EXTRACTED RECORDS: Begin
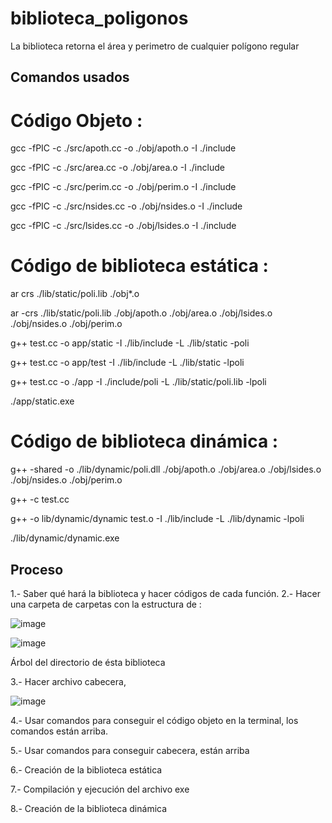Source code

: # biblioteca_poligonos
La biblioteca retorna el área y perimetro de cualquier polígono regular 

## Comandos usados ##

# Código Objeto :

 gcc -fPIC -c ./src/apoth.cc -o ./obj/apoth.o -I ./include
 
 
 gcc -fPIC -c ./src/area.cc -o ./obj/area.o -I ./include
 
 
 gcc -fPIC -c ./src/perim.cc -o ./obj/perim.o -I ./include
 
 
 gcc -fPIC -c ./src/nsides.cc -o ./obj/nsides.o -I ./include
 
 
 gcc -fPIC -c ./src/lsides.cc -o ./obj/lsides.o -I ./include
 
 # Código de biblioteca estática :
 
 ar crs ./lib/static/poli.lib ./obj*.o
 
 ar -crs ./lib/static/poli.lib ./obj/apoth.o ./obj/area.o ./obj/lsides.o ./obj/nsides.o ./obj/perim.o
 
 g++ test.cc -o app/static -I ./lib/include -L ./lib/static -poli
 
 g++ test.cc -o app/test -I ./lib/include -L ./lib/static -lpoli
 
 g++ test.cc -o ./app -I ./include/poli -L ./lib/static/poli.lib -lpoli

./app/static.exe

# Código de biblioteca dinámica :

g++ -shared -o ./lib/dynamic/poli.dll ./obj/apoth.o ./obj/area.o ./obj/lsides.o ./obj/nsides.o ./obj/perim.o

g++ -c test.cc

g++ -o lib/dynamic/dynamic test.o -I ./lib/include -L ./lib/dynamic -lpoli

./lib/dynamic/dynamic.exe


 ## Proceso 
 
1.- Saber qué hará la biblioteca y hacer códigos de cada función.
2.- Hacer una carpeta de carpetas con la estructura de :

![image](https://user-images.githubusercontent.com/66481799/200756573-decd38d1-07ed-46d6-aeb7-69bfcf60be7a.png)


![image](https://user-images.githubusercontent.com/66481799/200965514-377498b5-0798-48d1-a600-439bde8fe749.png)

Árbol del directorio de ésta biblioteca

3.- Hacer archivo cabecera,  
 
 ![image](https://user-images.githubusercontent.com/66481799/200757415-7b7702bf-cd4c-4523-ac1f-725f7f714f10.png)

4.- Usar comandos para conseguir el código objeto en la terminal, los comandos están arriba.

5.- Usar comandos para conseguir cabecera, están arriba

6.- Creación de la biblioteca estática 

7.- Compilación y ejecución del archivo exe

8.- Creación de la biblioteca dinámica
EXTRACTED RECORDS: End
In the entries above, find each line containing the string "Creación" and copy it.

6.- Creación de la biblioteca estática 
8.- Creación de la biblioteca dinámica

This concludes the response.